Przyszłość Mathysa Tela znów staje pod znakiem zapytania. Choć wydawało się, że jego wypożyczenie do Tottenhamu zakończy się latem transferem definitywnym, dziś taki scenariusz nie jest już pewny. Jak podaje “Sky”, władze londyńskiego klubu nie chcą aktywować klauzuli wykupu zapisanej w umowie z Bayernem Monachium.
Umowa zawarta zimą zakładała możliwość wykupu francuskiego napastnika za kwotę pomiędzy 50-55 milionów euro, ale Anglicy uznali ją za zbyt wygórowaną. Choć z rozwoju zawodnika są zadowoleni, wolą ponownie usiąść do stołu negocjacyjnego.
Tel, który niedawno zdobył swoją pierwszą bramkę w Premier League, jak dotąd występował głównie z ławki rezerwowych. Mimo to w Tottenhamie wciąż widzą w nim potencjalnego następcę Heung-min Sona, który zbliża się do końca swojej kariery na najwyższym poziomie.
Według portalu GiveMeSport, Tel pasuje do koncepcji klubu – zarówno pod względem stylu gry, jak i charakteru. Sam zawodnik również dobrze odnajduje się w Londynie i zaaklimatyzował się w nowym środowisku.
Z punktu widzenia Bayernu sytuacja nie wygląda już tak optymistycznie. Klub z Monachium liczył na solidny zastrzyk gotówki, który mógłby pomóc w budowie letniego budżetu transferowego.
Jak podaje “Sky”, Mathys Tel nie ma przyszłości w Bayernie pod wodzą nowego sztabu z Vincentem Kompanym na czele.

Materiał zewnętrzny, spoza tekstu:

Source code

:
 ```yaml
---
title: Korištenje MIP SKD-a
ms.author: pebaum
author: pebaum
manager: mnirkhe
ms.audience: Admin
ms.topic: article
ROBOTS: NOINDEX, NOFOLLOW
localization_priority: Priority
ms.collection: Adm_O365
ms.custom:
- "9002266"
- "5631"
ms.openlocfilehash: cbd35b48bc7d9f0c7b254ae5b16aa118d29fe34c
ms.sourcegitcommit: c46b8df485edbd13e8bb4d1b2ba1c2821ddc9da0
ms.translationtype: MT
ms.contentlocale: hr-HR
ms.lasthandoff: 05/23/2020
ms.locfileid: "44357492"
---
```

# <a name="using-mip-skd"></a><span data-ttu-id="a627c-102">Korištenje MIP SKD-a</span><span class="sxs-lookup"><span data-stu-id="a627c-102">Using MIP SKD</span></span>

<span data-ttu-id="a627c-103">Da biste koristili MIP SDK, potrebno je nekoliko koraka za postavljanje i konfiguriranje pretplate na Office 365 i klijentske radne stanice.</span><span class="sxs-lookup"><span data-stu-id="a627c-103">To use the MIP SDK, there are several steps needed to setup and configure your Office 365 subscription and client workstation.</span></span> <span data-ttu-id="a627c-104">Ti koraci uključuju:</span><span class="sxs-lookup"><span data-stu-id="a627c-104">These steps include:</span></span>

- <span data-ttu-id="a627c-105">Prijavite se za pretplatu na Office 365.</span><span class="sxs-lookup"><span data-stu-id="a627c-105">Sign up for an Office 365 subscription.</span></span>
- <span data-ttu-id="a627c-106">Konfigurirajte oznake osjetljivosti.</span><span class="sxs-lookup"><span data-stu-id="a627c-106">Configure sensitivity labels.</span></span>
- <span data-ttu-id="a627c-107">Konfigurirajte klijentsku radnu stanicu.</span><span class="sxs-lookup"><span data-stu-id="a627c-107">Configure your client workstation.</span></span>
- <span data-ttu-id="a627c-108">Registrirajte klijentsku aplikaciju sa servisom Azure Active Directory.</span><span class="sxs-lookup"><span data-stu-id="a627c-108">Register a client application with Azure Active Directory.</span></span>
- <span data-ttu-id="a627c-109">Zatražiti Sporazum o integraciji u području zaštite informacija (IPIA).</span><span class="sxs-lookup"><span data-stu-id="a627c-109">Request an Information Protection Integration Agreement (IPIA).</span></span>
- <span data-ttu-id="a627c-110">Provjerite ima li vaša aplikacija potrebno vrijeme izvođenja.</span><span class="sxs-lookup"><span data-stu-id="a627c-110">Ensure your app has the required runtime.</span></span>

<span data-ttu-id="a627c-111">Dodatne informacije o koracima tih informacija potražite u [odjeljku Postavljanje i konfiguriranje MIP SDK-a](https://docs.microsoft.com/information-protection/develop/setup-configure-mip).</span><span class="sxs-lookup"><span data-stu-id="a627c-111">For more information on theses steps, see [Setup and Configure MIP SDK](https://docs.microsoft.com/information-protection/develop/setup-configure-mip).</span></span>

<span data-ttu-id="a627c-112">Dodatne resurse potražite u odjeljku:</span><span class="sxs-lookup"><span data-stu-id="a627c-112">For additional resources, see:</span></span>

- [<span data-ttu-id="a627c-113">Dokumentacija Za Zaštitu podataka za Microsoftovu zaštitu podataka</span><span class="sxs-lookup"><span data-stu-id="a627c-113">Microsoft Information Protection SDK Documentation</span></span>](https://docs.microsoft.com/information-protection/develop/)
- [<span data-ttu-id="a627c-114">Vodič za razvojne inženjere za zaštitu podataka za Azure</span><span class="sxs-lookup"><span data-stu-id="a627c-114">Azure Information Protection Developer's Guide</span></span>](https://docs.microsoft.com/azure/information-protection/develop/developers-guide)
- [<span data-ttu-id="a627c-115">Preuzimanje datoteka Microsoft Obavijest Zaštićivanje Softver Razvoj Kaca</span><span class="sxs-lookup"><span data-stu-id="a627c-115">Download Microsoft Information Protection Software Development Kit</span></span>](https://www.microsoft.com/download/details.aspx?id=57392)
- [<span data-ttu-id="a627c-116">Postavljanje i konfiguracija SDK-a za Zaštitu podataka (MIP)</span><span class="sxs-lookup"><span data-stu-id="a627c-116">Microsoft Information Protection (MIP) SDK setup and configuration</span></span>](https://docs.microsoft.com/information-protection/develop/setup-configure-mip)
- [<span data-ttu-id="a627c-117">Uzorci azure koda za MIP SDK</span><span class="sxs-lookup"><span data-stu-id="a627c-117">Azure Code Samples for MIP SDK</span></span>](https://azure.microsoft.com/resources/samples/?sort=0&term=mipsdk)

Klub jasno daje do zrozumienia, że chce go sprzedać, niezależnie od formy napastnika w Anglii.
Monachijczycy z kolei szukają nowego napastnika, który miałby nieco odciążyć Harry’ego Kane’a i według ostatnich doniesień, skłaniają się ku opcji doświadczonego napastnika.